◆ Source records ◆
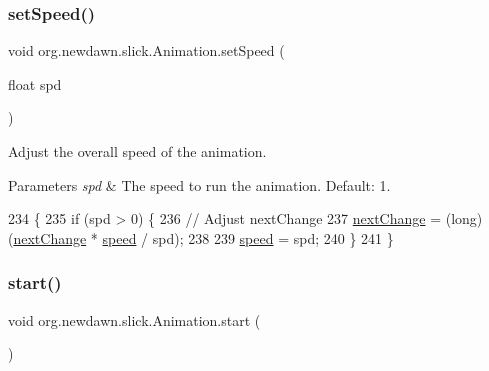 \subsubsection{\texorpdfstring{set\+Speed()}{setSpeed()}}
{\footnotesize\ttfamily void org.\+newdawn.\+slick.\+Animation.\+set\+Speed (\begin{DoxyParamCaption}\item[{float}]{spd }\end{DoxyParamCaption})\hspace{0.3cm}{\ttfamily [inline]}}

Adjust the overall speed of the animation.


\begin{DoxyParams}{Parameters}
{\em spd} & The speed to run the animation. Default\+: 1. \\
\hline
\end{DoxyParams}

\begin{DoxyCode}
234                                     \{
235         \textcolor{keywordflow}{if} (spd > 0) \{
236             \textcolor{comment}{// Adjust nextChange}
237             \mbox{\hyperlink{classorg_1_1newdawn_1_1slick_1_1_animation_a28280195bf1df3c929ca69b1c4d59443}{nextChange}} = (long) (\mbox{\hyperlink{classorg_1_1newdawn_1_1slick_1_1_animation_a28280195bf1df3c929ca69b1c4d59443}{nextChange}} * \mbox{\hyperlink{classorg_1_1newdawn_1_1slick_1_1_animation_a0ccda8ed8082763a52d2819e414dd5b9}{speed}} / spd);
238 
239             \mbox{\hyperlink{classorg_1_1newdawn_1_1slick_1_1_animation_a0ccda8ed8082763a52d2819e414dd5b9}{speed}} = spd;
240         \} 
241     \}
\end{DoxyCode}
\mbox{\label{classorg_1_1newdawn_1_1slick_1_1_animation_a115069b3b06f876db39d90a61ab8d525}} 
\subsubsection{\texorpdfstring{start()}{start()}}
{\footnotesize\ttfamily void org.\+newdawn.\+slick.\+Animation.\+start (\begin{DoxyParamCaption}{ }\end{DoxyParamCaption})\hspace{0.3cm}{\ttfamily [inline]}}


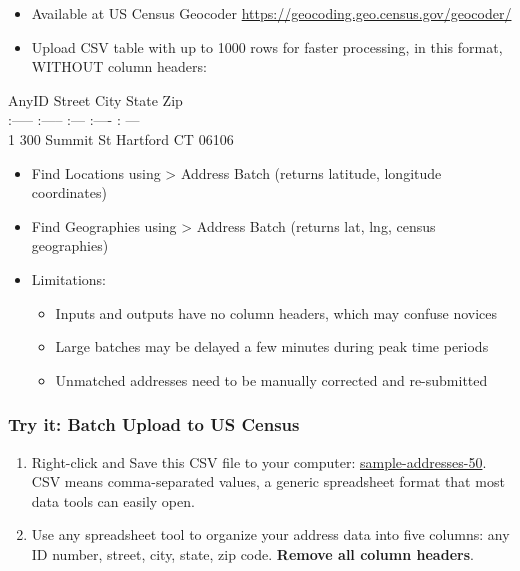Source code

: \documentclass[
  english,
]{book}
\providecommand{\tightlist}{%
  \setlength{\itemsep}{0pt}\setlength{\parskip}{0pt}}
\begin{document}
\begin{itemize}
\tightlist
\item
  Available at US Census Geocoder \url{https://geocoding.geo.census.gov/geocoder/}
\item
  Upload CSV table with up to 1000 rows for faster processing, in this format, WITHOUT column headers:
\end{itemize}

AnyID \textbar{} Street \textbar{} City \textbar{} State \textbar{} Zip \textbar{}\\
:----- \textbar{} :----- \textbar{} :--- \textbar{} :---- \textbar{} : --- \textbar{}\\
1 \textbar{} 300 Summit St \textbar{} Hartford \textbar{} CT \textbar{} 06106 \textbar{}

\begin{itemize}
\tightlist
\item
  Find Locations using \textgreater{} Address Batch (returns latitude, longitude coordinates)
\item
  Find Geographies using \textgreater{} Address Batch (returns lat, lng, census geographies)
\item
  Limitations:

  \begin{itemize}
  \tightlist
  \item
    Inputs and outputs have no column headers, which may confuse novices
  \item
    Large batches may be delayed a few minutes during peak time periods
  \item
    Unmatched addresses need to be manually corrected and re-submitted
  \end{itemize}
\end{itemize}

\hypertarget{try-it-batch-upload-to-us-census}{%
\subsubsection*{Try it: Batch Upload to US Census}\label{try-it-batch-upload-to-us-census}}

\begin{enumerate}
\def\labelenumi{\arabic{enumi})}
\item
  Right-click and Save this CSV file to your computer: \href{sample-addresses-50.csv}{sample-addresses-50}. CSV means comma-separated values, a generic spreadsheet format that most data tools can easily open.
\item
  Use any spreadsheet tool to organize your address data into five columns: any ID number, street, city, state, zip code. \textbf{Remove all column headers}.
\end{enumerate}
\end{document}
==
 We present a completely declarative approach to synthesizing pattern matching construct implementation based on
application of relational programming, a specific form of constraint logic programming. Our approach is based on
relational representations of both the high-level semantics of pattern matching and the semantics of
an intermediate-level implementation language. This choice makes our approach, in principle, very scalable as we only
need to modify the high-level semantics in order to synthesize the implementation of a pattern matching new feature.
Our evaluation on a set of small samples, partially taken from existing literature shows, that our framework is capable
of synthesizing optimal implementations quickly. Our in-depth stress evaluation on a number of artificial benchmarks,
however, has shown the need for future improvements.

◆ Problem requirements ◆
The lines to copy are those in the records above containing the word "Find".

◆ Problem solution ◆
  Find Locations using \textgreater{} Address Batch (returns latitude, longitude coordinates)
  Find Geographies using \textgreater{} Address Batch (returns lat, lng, census geographies)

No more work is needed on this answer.